Descriptive analytics are a very basic form of analytics that notify companies of past events and patterns. More than 90 percent of companies use descriptive analytics, according to CI&T.
Along with more advanced types of analytics like predictive analytics and prescriptive analytics, descriptive analytics use big data to provide business solutions in virtually any industry. Descriptive analytics are an important first step to computing data and understanding how data should be applied to a company.
What Are Descriptive Analytics?
“The purpose of descriptive analytics is simply to summarize and tell you what happened,” says Michael Wu, chief scientist at Lithium. Descriptive analytics are “mostly based on standard aggregate functions [like average, maximum and mode] in databases that require nothing more than grade school math. Even basic statistics are pretty rare.”
Most descriptive analytics can be classified into three categories.
- Event counters like number of posts and followers on social media.
- Simple mathematical operations like average response time and average number of replies per post.
- Filtered analytics, such as average posts per week from the United Kingdom vs. average posts per week from Japan.
Descriptive analytics can reveal key performance indicators and details such as the frequency of events, the cost of operations and the root cause of failures, according to a white paper from IBM. The information can be displayed within a report or dashboard view, or companies can set up automated solutions that issue alerts when potential problems arise.
Business Solutions for Descriptive Analytics
Descriptive analytics can benefit managers by showing basic data in charts or reports, Decision Line explains.
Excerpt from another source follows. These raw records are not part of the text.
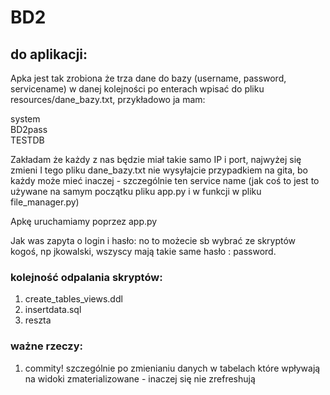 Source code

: # BD2

## do aplikacji:  
Apka jest tak zrobiona że trza dane do bazy (username, password, servicename) w danej kolejności po enterach wpisać do pliku resources/dane_bazy.txt, przykładowo ja mam: 
   
system    
BD2pass   
TESTDB

Zakładam że każdy z nas będzie miał takie samo IP i port, najwyżej się zmieni
I tego pliku dane_bazy.txt nie wysyłajcie przypadkiem na gita, bo każdy może mieć inaczej - szczególnie ten service name
(jak coś to jest to używane na samym początku pliku app.py i w funkcji w pliku file_manager.py)

Apkę uruchamiamy poprzez app.py  

Jak was zapyta o login i hasło: no to możecie sb wybrać ze skryptów kogoś, np jkowalski, wszyscy mają takie same hasło : password.   


### kolejność odpalania skryptów:
1. create_tables_views.ddl
2. insertdata.sql
3. reszta

### ważne rzeczy:
1. commity! szczególnie po zmienianiu danych w tabelach które wpływają na widoki zmaterializowane - inaczej się nie zrefreshują
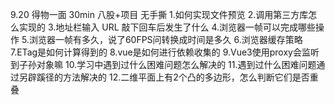 9.20  得物一面
30min 八股+项目 无手撕
1.如何实现文件预览
2.调用第三方库怎么实现的
3.地址栏输入 URL 敲下回车后发生了什么
4.浏览器一帧可以完成哪些操作
5.浏览器一帧有多久，说了60FPS问转换成时间是多久
6.浏览器缓存策略
7.ETag是如何计算得到的
8.vue是如何进行依赖收集的
9.Vue3使用proxy会监听到子孙对象嘛
10.学习中遇到过什么困难问题怎么解决的
11.遇到过什么困难问题通过另辟蹊径的方法解决的
12.二维平面上有2个凸的多边形，怎么判断它们是否重叠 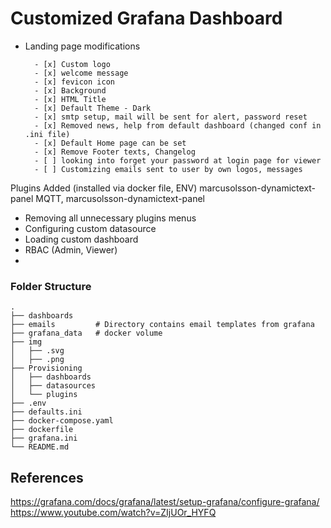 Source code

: # Customized Grafana Dashboard

- Landing page modifications

        - [x] Custom logo
        - [x] welcome message
        - [x] fevicon icon
        - [x] Background
        - [x] HTML Title
        - [x] Default Theme - Dark
        - [x] smtp setup, mail will be sent for alert, password reset
        - [x] Removed news, help from default dashboard (changed conf in .ini file)
        - [x] Default Home page can be set
        - [x] Remove Footer texts, Changelog 
        - [ ] looking into forget your password at login page for viewer
        - [ ] Customizing emails sent to user by own logos, messages


Plugins Added (installed via docker file, ENV)
marcusolsson-dynamictext-panel
MQTT, marcusolsson-dynamictext-panel


 - Removing all unnecessary plugins menus
 - Configuring custom datasource
 - Loading custom dashboard
 - RBAC (Admin, Viewer)
 - 

### Folder Structure
    .  
    ├── dashboards 
    ├── emails         # Directory contains email templates from grafana   
    ├── grafana_data   # docker volume                    
    ├── img             
    │   ├── .svg         
    │   ├── .png                 
    ├── Provisioning                
    │   ├── dashboards    
    │   ├── datasources     
    │   └── plugins           
    ├── .env    
    ├── defaults.ini                  
    ├── docker-compose.yaml  
    ├── dockerfile                    
    ├── grafana.ini 
    └── README.md

## References
https://grafana.com/docs/grafana/latest/setup-grafana/configure-grafana/
https://www.youtube.com/watch?v=ZIjUOr_HYFQ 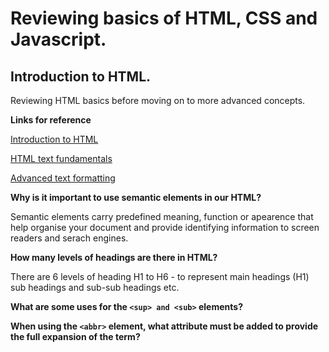 # Reviewing basics of HTML, CSS and Javascript.


## Introduction to HTML. 

Reviewing HTML basics before moving on to more advanced concepts. 

**Links for reference** 

[Introduction to HTML](https://developer.mozilla.org/en-US/docs/Learn/HTML/Introduction_to_HTML)

[HTML text fundamentals](https://developer.mozilla.org/en-US/docs/Learn/HTML/Introduction_to_HTML/HTML_text_fundamentals)

[Advanced text formatting](https://developer.mozilla.org/en-US/docs/Learn/HTML/Introduction_to_HTML/Advanced_text_formatting)

**Why is it important to use semantic elements in our HTML?**

Semantic elements carry predefined meaning, function or apearence that help organise your document and provide identifying information to screen readers and serach engines.  

**How many levels of headings are there in HTML?**

There are 6 levels of heading H1 to H6 - to represent main headings (H1) sub headings and sub-sub headings etc. 

**What are some uses for the `<sup> and <sub>` elements?**
  
  
**When using the `<abbr>` element, what attribute must be added to provide the full expansion of the term?**





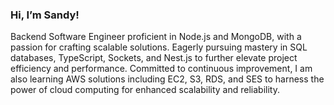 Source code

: ### Hi, I’m Sandy!

Backend Software Engineer proficient in Node.js and MongoDB, with a passion for crafting scalable solutions. Eagerly pursuing mastery in SQL databases, TypeScript, Sockets, and Nest.js to further elevate project efficiency and performance. Committed to continuous improvement, I am also learning AWS solutions including EC2, S3, RDS, and SES to harness the power of cloud computing for enhanced scalability and reliability.

<!---
- 👀 I’m interested in ...
- 🌱 I’m currently learning ...
- 💞️ I’m looking to collaborate on ...
- 📫 How to reach me ...
- 😄 Pronouns: ...
- ⚡ Fun fact: ...
--->

<!---
Sandy-Thabet/Sandy-Thabet is a ✨ special ✨ repository because its `README.md` (this file) appears on your GitHub profile.
You can click the Preview link to take a look at your changes.
--->
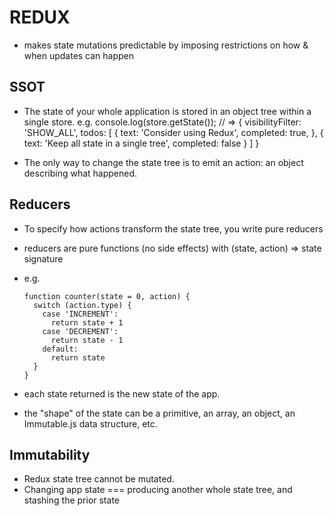 REDUX
=====

*   makes state mutations predictable by imposing restrictions on how & when updates can happen

SSOT
----
*   The state of your whole application is stored in an object tree within a single store. 
    e.g. console.log(store.getState()); // =>
            {
           	  visibilityFilter: 'SHOW_ALL',
           	  todos: [
           	    {
           	      text: 'Consider using Redux',
        		      completed: true,
           	    }, 
	      	      {
        	        text: 'Keep all state in a single tree',
                  completed: false
        		    }
				      ]
						} 

*   The only way to change the state tree is to emit an action: an object describing
		what happened.

Reducers
--------
*   To specify how actions transform the state tree, you write pure reducers
*   reducers are pure functions (no side effects) with (state, action) => state signature
*   e.g.

        function counter(state = 0, action) {
          switch (action.type) {
            case 'INCREMENT':
              return state + 1
            case 'DECREMENT':
              return state - 1
            default:
              return state
          }
        } 

*   each state returned is the new state of the app.
*   the "shape" of the state can be a primitive, an array, an object, 
    an Immutable.js data structure, etc.

Immutability
------------
*   Redux state tree cannot be mutated.
*   Changing app state === producing another whole state tree, and stashing the
    prior state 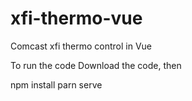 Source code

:# xfi-thermo-vue
Comcast xfi thermo control in Vue

To run the code
Download the code, then

npm install
parn serve 
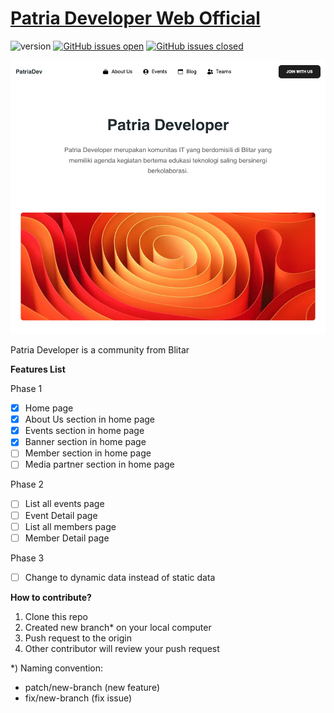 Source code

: # [Patria Developer Web Official](http://patriadev.vercel.app)

![version](https://img.shields.io/badge/version-1.0.0-blue.svg) [![GitHub issues open](https://img.shields.io/github/issues/creativetimofficial/nextjs-tailwind-blog-posts-page.svg)](https://github.com/creativetimofficial/nextjs-tailwind-blog-posts-page/issues?q=is%3Aopen+is%3Aissue) [![GitHub issues closed](https://img.shields.io/github/issues-closed-raw/creativetimofficial/nextjs-tailwind-blog-posts-page.svg)](https://github.com/creativetimofficial/nextjs-tailwind-blog-posts-page/issues?q=is%3Aissue+is%3Aclosed)

![Image](https://raw.githubusercontent.com/imammufiid/patriadev/dev/public/image/preview.png)

Patria Developer is a community from Blitar

**Features List**

Phase 1
- [x] Home page  
- [x] About Us section in home page
- [x] Events section in home page 
- [x] Banner section in home page  
- [ ] Member section in home page  
- [ ] Media partner section in home page

Phase 2
- [ ] List all events page  
- [ ] Event Detail page  
- [ ] List all members page
- [ ] Member Detail page

Phase 3
- [ ] Change to dynamic data instead of static data

**How to contribute?**

1. Clone this repo
2. Created new branch* on your local computer
3. Push request to the origin
4. Other contributor will review your push request


*) Naming convention:
- patch/new-branch (new feature)
- fix/new-branch (fix issue)

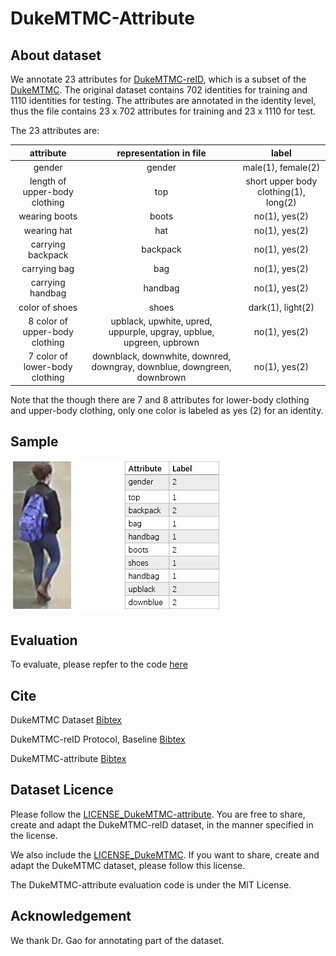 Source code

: # DukeMTMC-Attribute

## About dataset

We annotate 23 attributes for [DukeMTMC-reID](https://github.com/layumi/DukeMTMC-reID_evaluation), 
which  is a subset of the [DukeMTMC](http://vision.cs.duke.edu/DukeMTMC/). 
The original dataset contains 702 identities for training and 1110 identities for testing. 
The attributes are annotated in the identity level, thus the file contains 23 x 702 attributes for training and 23 x 1110 for test.


The 23 attributes are: 

| attribute | representation in file | label |
| :----: | :----: | :----: |
| gender | gender | male(1), female(2) |
| length of upper-body clothing | top | short upper body clothing(1), long(2)    |
| wearing boots| boots| no(1), yes(2)    |
| wearing hat| hat | no(1), yes(2) |
| carrying backpack| backpack | no(1), yes(2) |
| carrying bag| bag | no(1), yes(2) |
| carrying handbag| handbag | no(1), yes(2) |
| color of shoes| shoes | dark(1), light(2) |
| 8 color of upper-body clothing| upblack, upwhite, upred, uppurple, upgray, upblue, upgreen, upbrown | no(1), yes(2) |
| 7 color of lower-body clothing| downblack, downwhite, downred, downgray, downblue, downgreen, downbrown | no(1), yes(2) |

Note that the though there are 7 and 8 attributes for lower-body clothing and upper-body clothing, only one color is labeled as yes (2) for an identity.
 
## Sample

![](sample_image.jpg)

## Evaluation
To evaluate, please repfer to the code [here](https://github.com/vana77/Market-1501_Attribute)


## Cite

DukeMTMC Dataset [Bibtex](https://raw.githubusercontent.com/vana77/DukeMTMC-attribute/master/CITATION_DukeMTMC.txt)

DukeMTMC-reID Protocol, Baseline [Bibtex](https://raw.githubusercontent.com/vana77/DukeMTMC-attribute/master/CITATION_DukeMTMC-reID.txt)

DukeMTMC-attribute [Bibtex](https://raw.githubusercontent.com/vana77/DukeMTMC-attribute/master/CITATION_DukeMTMC-attribute.txt)

## Dataset Licence
Please follow the [LICENSE_DukeMTMC-attribute](https://github.com/vana77/DukeMTMC-attribute/blob/master/LICENSE_DukeMTMC-attribute.txt). You are free to share, create and adapt the DukeMTMC-reID dataset, in the manner specified in the license.

We also include the [LICENSE_DukeMTMC](https://github.com/vana77/DukeMTMC-attribute/blob/master/LICENSE_DukeMTMC.txt). If you want to share, create and adapt the DukeMTMC dataset, please follow this license.

The DukeMTMC-attribute evaluation code is under the MIT License.

## Acknowledgement

We thank Dr. Gao for annotating part of the dataset.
These documents help answer questions for budgeting, sales, revenue and cost. “How much did we sell in each region? What was our revenue and profit last quarter? How many and what types of complaints did we resolve? Which factory has the lowest productivity? Descriptive analytics also help companies to classify customers into different segments, which enable them to develop specific marketing campaigns and advertising strategies,” Decision Line says.
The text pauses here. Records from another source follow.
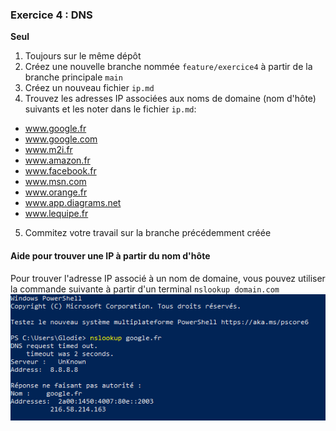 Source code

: ### Exercice 4 : DNS

**Seul**

1. Toujours sur le même dépôt
2. Créez une nouvelle branche nommée `feature/exercice4` à partir de la branche principale `main` 
3. Créez un nouveau fichier `ip.md`
4. Trouvez les adresses IP associées aux noms de domaine (nom d'hôte) suivants et les noter dans le fichier `ip.md`:

- www.google.fr
- www.google.com
- www.m2i.fr
- www.amazon.fr
- www.facebook.fr
- www.msn.com
- www.orange.fr
- www.app.diagrams.net
- www.lequipe.fr

5. Commitez votre travail sur la branche précédemment créée

#### Aide pour trouver une IP à partir du nom d'hôte

Pour trouver l'adresse IP associé à un nom de domaine, vous pouvez utiliser la commande suivante à partir d'un terminal
`nslookup domain.com`
![nslookup](img/nslookup.png) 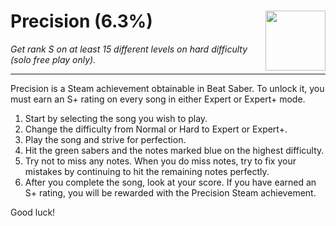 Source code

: # Precision (6.3%) <img style="float: right;" src="https://cdn.cloudflare.steamstatic.com/steamcommunity/public/images/apps/620980/eb4594348846e9fb52bc8ee0f94d252c8a1d1677.jpg" width="96" height="96">

_Get rank S on at least 15 different levels on hard difficulty (solo free play only)._

---

Precision is a Steam achievement obtainable in Beat Saber. To unlock it, you must earn an S+ rating on every song in either Expert or Expert+ mode.

1. Start by selecting the song you wish to play. 
2. Change the difficulty from Normal or Hard to Expert or Expert+.
3. Play the song and strive for perfection. 
4. Hit the green sabers and the notes marked blue on the highest difficulty.
5. Try not to miss any notes. When you do miss notes, try to fix your mistakes by continuing to hit the remaining notes perfectly.
6. After you complete the song, look at your score. If you have earned an S+ rating, you will be rewarded with the Precision Steam achievement. 

Good luck! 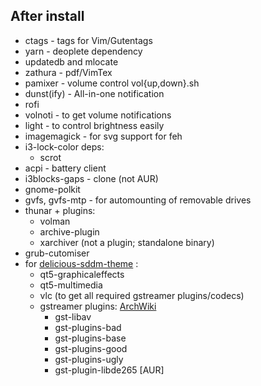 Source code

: ## After install
* ctags - tags for Vim/Gutentags
* yarn - deoplete dependency
* updatedb and mlocate
* zathura - pdf/VimTex
* pamixer - volume control vol{up,down}.sh
* dunst(ify) - All-in-one notification
* rofi
* volnoti - to get volume notifications
* light - to control brightness easily
* imagemagick - for svg support for feh
* i3-lock-color deps:
    - scrot
* acpi - battery client
* i3blocks-gaps - clone (not AUR)
* gnome-polkit
* gvfs, gvfs-mtp - for automounting of removable drives
* thunar + plugins:
    - volman
    - archive-plugin
    - xarchiver (not a plugin; standalone binary)
* grub-cutomiser
* for [delicious-sddm-theme](https://github.com/stuomas/delicious-sddm-theme) :
    - qt5-graphicaleffects
    - qt5-multimedia
    - vlc (to get all required gstreamer plugins/codecs)
    - gstreamer plugins: [ArchWiki](https://wiki.archlinux.org/index.php/GStreamer)
        - gst-libav
        - gst-plugins-bad
        - gst-plugins-base
        - gst-plugins-good
        - gst-plugins-ugly
        - gst-plugin-libde265 [AUR]
 
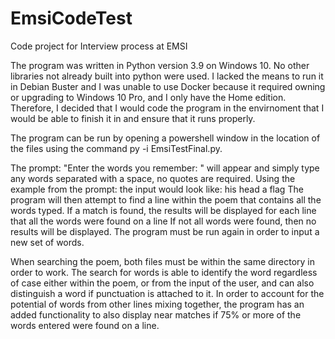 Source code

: # EmsiCodeTest
Code project for Interview process at EMSI

The program was written in Python version 3.9 on Windows 10.
No other libraries not already built into python were used.
I lacked the means to run it in Debian Buster and I was unable to use Docker because
it required owning or upgrading to Windows 10 Pro, and I only have the Home edition.
Therefore, I decided that I would code the program in the envirnoment that I would be able to finish it in
and ensure that it runs properly.

The program can be run by opening a powershell window in the location of the files using the command
py -i EmsiTestFinal.py.

The prompt: "Enter the words you remember: " will appear and simply type any words separated with a space,
no quotes are required. Using the example from the prompt: the input would look like: his head a flag
The program will then attempt to find a line within the poem that contains all the words typed.
If a match is found, the results will be displayed for each line that all the words were found on a line
If not all words were found, then no results will be displayed. The program must be run again in order
to input a new set of words.

When searching the poem, both files must be within the same directory in order to work.
The search for words is able to identify the word regardless of case either within the poem,
or from the input of the user, and can also distinguish a word if punctuation is attached to it.
In order to account for the potential of words from other lines mixing together, the program has
an added functionality to also display near matches if 75% or more of the words entered were found on a line.
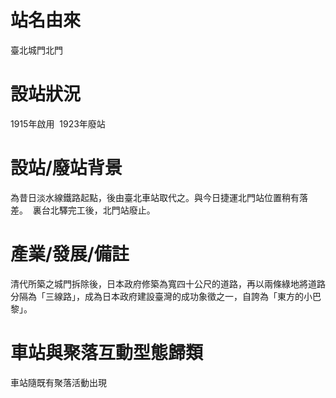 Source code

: # 站名由來

臺北城門北門

# 設站狀況

1915年啟用 
1923年廢站 

# 設站/廢站背景

為昔日淡水線鐵路起點，後由臺北車站取代之。與今日捷運北門站位置稍有落差。 
裏台北驛完工後，北門站廢止。 

# 產業/發展/備註

清代所築之城門拆除後，日本政府修築為寬四十公尺的道路，再以兩條綠地將道路分隔為「三線路」，成為日本政府建設臺灣的成功象徵之一，自誇為「東方的小巴黎」。 

# 車站與聚落互動型態歸類

車站隨既有聚落活動出現 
The Dow Chemical company used descriptive analytics to increase facility utilization across its office and lab spaces globally. The company identified under-utilized space, ultimately increasing facility use 20 percent and generating an annual savings of approximately $4 million in space consolidation, IBM reports.
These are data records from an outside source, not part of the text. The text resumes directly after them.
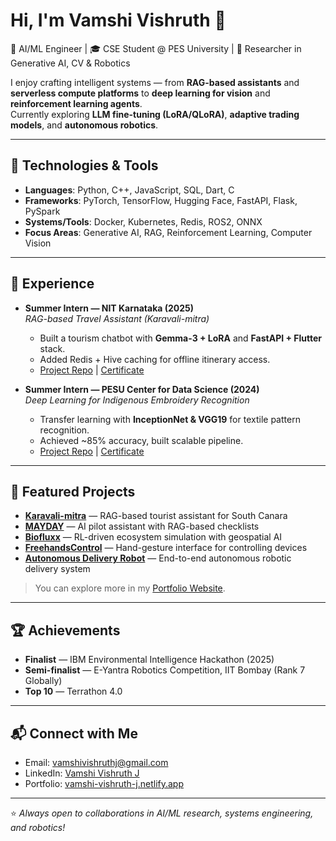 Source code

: # Hi, I'm Vamshi Vishruth 👋

🚀 AI/ML Engineer | 🎓 CSE Student @ PES University | 🤖 Researcher in Generative AI, CV & Robotics

I enjoy crafting intelligent systems — from **RAG-based assistants** and **serverless compute platforms** to **deep learning for vision** and **reinforcement learning agents**.  
Currently exploring **LLM fine-tuning (LoRA/QLoRA)**, **adaptive trading models**, and **autonomous robotics**.

---

## 🔧 Technologies & Tools

- **Languages**: Python, C++, JavaScript, SQL, Dart, C  
- **Frameworks**: PyTorch, TensorFlow, Hugging Face, FastAPI, Flask, PySpark  
- **Systems/Tools**: Docker, Kubernetes, Redis, ROS2, ONNX  
- **Focus Areas**: Generative AI, RAG, Reinforcement Learning, Computer Vision

---

## 💼 Experience

- **Summer Intern — NIT Karnataka (2025)**  
  *RAG-based Travel Assistant (Karavali-mitra)*  
  - Built a tourism chatbot with **Gemma-3 + LoRA** and **FastAPI + Flutter** stack.  
  - Added Redis + Hive caching for offline itinerary access.  
  - [Project Repo](https://github.com/RandomForestPanda/Karavali-mitra) | [Certificate](https://drive.google.com/file/d/1sdneKO0sWCQLBp2S8RAUlcpxUFkXdacV/view?usp=sharing)

- **Summer Intern — PESU Center for Data Science (2024)**  
  *Deep Learning for Indigenous Embroidery Recognition*  
  - Transfer learning with **InceptionNet & VGG19** for textile pattern recognition.  
  - Achieved ~85% accuracy, built scalable pipeline.  
  - [Project Repo](https://github.com/RandomForestPanda/Stitch-detection) | [Certificate](https://drive.google.com/file/d/1Yds_WThuNYpwAsPZdO_q66YLMrLV4-_8/view?usp=sharing)

---

## 🚀 Featured Projects

- **[Karavali-mitra](https://github.com/RandomForestPanda/Karavali-mitra)** — RAG-based tourist assistant for South Canara  
- **[MAYDAY](https://github.com/RandomForestPanda/MAYDAY)** — AI pilot assistant with RAG-based checklists  
- **[Biofluxx](https://github.com/RandomForestPanda/biofluxx)** — RL-driven ecosystem simulation with geospatial AI  
- **[FreehandsControl](https://github.com/RandomForestPanda/freehandscontrol)** — Hand-gesture interface for controlling devices  
- **[Autonomous Delivery Robot](https://github.com/RandomForestPanda/autonomous-delivery-robot)** — End-to-end autonomous robotic delivery system  

> You can explore more in my [Portfolio Website](https://vamshi-vishruth-j.netlify.app).

---

## 🏆 Achievements

- **Finalist** — IBM Environmental Intelligence Hackathon (2025)  
- **Semi-finalist** — E-Yantra Robotics Competition, IIT Bombay (Rank 7 Globally)  
- **Top 10** — Terrathon 4.0  

---

## 📬 Connect with Me

- Email: [vamshivishruthj@gmail.com](mailto:vamshivishruthj@gmail.com)  
- LinkedIn: [Vamshi Vishruth J](https://linkedin.com/in/vamshi-vishruth-j)  
- Portfolio: [vamshi-vishruth-j.netlify.app](https://vamshi-vishruth-j.netlify.app)  

---

⭐️ *Always open to collaborations in AI/ML research, systems engineering, and robotics!*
Wal-Mart mines terabytes of new data each day and pentabytes of historical data to uncover patterns in sales, according to DeZyre. Wal-Mart analyzes millions of online search keywords and hundreds of millions of customers from different sources to look at certain actions. For instance, Wal-Mart examines what consumers buy in store and online, what’s trending on Twitter and how the World Series and weather affect buying patterns.
Moving From Descriptive Analytics
Descriptive analytics are important and useful, but their application is limited. Once past events and patterns are understood, it’s natural to want to use that information to predict what will most likely happen and what a company should do. Companies must make the transition from descriptive analytics to predictive and prescriptive analytics to make the most of their data.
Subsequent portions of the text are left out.